▶ EXERCISE:
Restate exactly the lines of the entries below, beginning with the first and ending with the line that holds "say what is". Pictures are not copied.

Top of AVAILABLE DATA

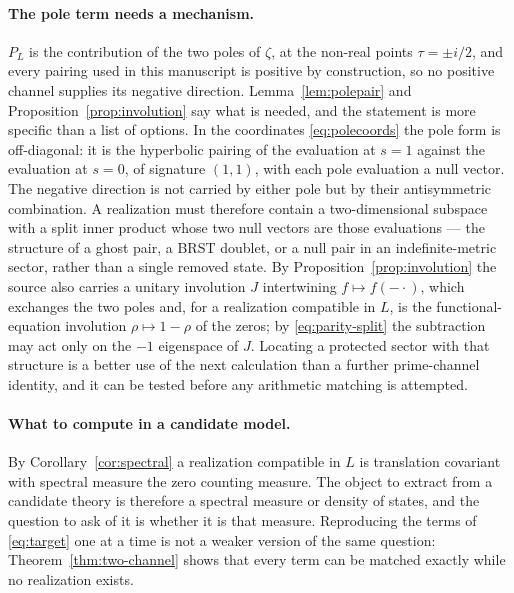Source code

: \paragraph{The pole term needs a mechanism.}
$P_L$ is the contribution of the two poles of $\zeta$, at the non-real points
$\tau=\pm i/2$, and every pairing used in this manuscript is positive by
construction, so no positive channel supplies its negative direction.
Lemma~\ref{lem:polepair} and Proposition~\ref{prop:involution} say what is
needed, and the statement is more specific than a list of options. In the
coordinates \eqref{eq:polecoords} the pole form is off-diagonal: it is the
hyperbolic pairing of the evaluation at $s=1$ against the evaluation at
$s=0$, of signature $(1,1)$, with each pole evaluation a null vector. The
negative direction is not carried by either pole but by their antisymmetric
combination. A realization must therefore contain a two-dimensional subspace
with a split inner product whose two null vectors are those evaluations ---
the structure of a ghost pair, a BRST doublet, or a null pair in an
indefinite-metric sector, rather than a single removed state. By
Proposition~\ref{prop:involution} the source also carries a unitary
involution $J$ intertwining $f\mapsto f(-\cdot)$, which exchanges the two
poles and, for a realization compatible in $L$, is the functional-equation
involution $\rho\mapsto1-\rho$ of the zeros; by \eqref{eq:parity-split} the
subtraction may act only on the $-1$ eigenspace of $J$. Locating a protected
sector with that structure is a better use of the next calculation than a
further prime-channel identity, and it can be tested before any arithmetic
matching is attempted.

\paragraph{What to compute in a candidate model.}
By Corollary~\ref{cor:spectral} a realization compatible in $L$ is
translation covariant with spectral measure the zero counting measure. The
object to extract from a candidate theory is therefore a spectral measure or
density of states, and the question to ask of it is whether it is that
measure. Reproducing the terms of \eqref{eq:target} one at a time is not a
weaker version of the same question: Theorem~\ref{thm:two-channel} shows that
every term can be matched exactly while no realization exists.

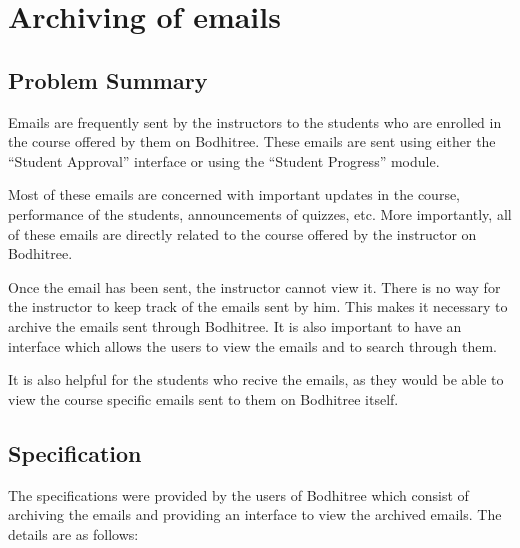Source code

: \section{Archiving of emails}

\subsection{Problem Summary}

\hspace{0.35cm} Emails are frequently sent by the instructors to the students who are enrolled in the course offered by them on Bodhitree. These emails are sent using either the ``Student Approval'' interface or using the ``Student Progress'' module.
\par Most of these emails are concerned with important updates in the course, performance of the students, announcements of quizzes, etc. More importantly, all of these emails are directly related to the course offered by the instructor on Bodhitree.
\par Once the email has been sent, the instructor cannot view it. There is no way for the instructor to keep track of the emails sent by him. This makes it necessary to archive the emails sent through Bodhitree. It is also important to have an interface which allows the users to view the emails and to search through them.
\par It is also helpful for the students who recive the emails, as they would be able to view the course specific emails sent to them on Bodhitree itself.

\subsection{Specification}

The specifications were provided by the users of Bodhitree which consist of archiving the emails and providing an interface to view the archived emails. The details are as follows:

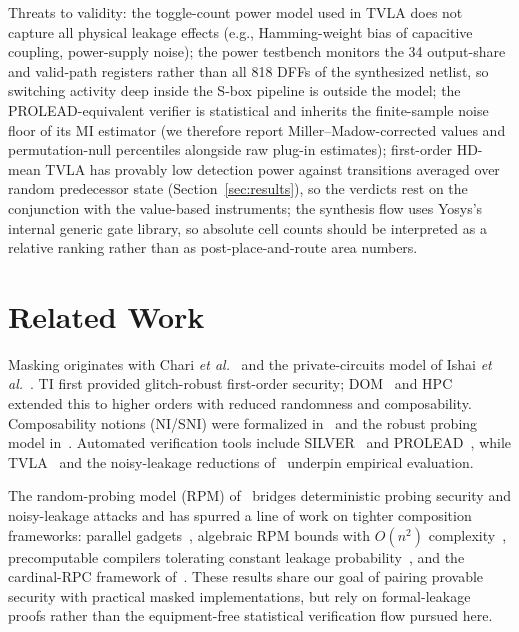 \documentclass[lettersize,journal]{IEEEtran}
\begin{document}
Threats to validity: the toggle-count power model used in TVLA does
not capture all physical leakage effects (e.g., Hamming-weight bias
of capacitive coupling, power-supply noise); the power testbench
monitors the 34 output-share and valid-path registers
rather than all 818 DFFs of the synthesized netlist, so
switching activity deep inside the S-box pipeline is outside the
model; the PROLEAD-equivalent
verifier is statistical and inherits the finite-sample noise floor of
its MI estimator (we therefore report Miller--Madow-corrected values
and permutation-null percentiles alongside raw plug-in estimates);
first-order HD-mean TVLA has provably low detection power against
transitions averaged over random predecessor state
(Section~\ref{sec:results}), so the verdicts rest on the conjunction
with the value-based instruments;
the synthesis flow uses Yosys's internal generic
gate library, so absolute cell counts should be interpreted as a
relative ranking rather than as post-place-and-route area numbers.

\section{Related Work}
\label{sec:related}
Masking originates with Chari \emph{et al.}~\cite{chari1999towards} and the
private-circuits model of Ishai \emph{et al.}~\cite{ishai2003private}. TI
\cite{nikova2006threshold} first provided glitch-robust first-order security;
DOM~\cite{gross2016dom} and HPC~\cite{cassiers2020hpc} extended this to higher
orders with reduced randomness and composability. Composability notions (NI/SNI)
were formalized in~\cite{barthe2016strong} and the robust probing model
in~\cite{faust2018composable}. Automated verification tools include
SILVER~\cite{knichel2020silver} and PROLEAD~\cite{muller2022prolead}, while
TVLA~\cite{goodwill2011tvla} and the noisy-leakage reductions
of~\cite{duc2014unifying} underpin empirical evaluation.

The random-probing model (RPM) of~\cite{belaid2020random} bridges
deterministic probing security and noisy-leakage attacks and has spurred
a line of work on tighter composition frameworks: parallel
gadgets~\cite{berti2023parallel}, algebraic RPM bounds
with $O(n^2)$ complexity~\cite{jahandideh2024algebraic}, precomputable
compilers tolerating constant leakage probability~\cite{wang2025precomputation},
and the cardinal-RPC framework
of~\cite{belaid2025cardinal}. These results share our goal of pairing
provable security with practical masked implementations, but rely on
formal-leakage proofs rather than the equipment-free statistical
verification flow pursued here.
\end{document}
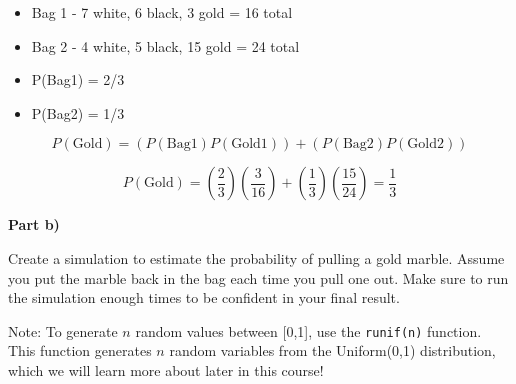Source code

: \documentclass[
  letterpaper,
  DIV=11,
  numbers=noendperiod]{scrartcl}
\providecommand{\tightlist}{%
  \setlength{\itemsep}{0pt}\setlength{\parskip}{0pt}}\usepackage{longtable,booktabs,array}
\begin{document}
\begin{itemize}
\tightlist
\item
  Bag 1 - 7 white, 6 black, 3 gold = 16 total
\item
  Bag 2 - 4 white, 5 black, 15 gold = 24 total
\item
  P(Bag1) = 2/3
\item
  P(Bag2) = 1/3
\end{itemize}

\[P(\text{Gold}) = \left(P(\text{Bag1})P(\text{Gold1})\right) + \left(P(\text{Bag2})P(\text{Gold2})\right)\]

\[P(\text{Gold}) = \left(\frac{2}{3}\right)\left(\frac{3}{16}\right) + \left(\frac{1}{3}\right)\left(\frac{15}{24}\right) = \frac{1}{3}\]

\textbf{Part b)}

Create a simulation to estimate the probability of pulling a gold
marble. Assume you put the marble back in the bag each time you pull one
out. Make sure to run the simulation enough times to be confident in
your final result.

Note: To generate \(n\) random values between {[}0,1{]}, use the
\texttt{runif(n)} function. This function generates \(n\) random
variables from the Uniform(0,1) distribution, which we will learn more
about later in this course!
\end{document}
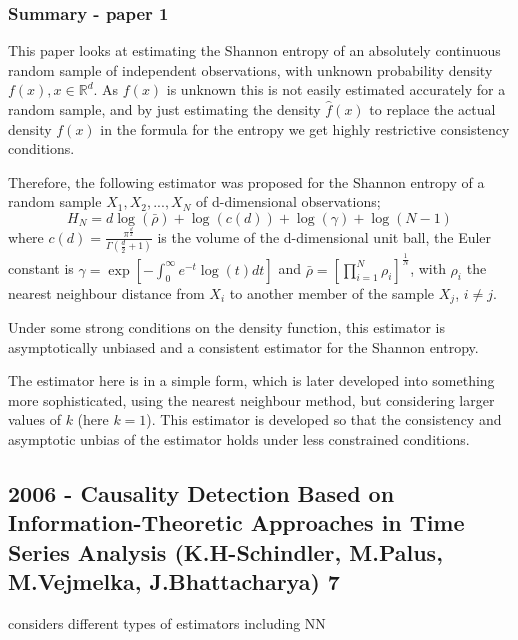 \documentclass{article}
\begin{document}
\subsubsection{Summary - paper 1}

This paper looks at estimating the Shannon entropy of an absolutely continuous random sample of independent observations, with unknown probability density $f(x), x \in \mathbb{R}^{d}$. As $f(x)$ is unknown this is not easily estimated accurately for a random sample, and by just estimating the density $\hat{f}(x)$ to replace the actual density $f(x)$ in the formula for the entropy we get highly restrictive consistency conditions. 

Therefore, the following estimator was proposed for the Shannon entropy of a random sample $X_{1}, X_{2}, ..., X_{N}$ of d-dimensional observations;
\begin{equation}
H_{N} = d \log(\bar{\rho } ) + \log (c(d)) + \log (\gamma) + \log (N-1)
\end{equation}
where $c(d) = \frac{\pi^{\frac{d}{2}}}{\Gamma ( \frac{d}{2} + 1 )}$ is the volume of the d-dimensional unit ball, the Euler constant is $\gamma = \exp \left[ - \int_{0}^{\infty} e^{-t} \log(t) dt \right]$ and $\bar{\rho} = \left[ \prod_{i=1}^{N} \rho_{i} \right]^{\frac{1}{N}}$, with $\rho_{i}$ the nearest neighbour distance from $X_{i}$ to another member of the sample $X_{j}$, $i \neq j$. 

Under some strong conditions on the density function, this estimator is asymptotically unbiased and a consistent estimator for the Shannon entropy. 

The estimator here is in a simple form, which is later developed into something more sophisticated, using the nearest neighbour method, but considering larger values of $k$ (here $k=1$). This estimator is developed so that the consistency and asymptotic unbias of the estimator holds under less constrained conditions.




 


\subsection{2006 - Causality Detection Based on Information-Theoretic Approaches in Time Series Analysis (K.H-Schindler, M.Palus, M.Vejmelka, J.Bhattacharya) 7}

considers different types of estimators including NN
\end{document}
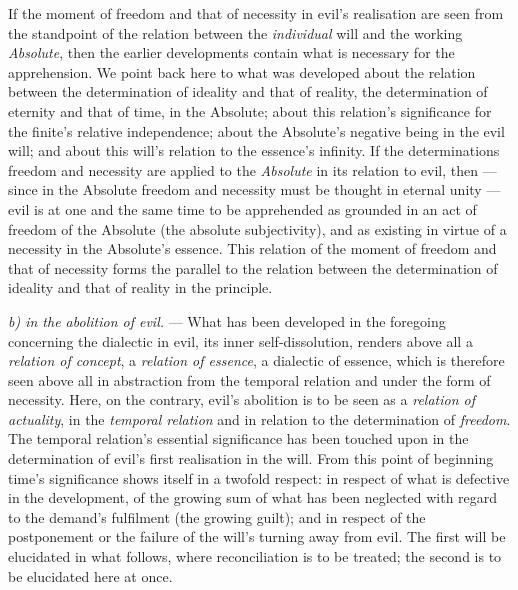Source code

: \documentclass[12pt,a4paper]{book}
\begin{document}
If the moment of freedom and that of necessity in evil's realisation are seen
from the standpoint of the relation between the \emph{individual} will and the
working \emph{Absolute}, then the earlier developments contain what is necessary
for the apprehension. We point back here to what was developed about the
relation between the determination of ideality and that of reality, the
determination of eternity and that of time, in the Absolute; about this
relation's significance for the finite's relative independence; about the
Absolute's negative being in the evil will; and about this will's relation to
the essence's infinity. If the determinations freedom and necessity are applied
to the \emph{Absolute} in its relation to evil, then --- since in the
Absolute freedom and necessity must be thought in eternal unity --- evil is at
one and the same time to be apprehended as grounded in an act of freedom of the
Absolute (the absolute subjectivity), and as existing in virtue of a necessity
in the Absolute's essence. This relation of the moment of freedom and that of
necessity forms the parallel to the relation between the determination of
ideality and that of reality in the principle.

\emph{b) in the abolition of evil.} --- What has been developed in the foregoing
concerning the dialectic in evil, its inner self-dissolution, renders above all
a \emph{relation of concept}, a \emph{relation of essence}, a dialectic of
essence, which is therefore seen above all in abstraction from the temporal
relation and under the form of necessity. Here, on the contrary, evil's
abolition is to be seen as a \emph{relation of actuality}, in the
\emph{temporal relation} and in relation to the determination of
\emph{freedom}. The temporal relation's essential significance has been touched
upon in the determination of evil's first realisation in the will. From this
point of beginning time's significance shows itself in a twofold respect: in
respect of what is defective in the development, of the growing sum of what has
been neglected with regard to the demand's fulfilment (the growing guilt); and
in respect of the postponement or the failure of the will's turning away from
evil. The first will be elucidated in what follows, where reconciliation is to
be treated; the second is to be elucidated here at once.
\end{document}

Bottom of AVAILABLE DATA

▶ RESPONSE AREA:
Source code

: \paragraph{The pole term needs a mechanism.}
$P_L$ is the contribution of the two poles of $\zeta$, at the non-real points
$\tau=\pm i/2$, and every pairing used in this manuscript is positive by
construction, so no positive channel supplies its negative direction.
Lemma~\ref{lem:polepair} and Proposition~\ref{prop:involution} say what is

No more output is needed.